Show, in full, each line of the data that contains "order".

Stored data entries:
──────────────────────────────

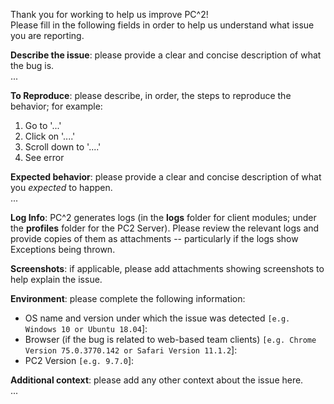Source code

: Thank you for working to help us improve PC^2!  
Please fill in the following fields in order to help us understand what issue you are reporting.

**Describe the issue**: please provide a clear and concise description of what the bug is.  
...

**To Reproduce**: please describe, in order, the steps to reproduce the behavior; for example:
1. Go to '...'
2. Click on '....'
3. Scroll down to '....'
4. See error

**Expected behavior**: please provide a clear and concise description of what you *expected* to happen.  
...

**Log Info**:  PC^2 generates logs (in the **logs** folder for client modules; under the **profiles** folder for the PC2 Server).  Please review the relevant logs and provide copies of them as attachments -- particularly if the logs show Exceptions being thrown.  

**Screenshots**:  if applicable, please add attachments showing screenshots to help explain the issue.

**Environment**: please complete the following information:
 - OS name and version under which the issue was detected `[e.g. Windows 10 or Ubuntu 18.04`]:
 - Browser (if the bug is related to web-based team clients) `[e.g. Chrome Version 75.0.3770.142 or Safari Version 11.1.2`]:
 - PC2 Version `[e.g. 9.7.0`]:  

**Additional context**: please add any other context about the issue here.  
...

──────────────────────────────

** Task answer **
Please fill in the following fields in order to help us understand what issue you are reporting.
**To Reproduce**: please describe, in order, the steps to reproduce the behavior; for example:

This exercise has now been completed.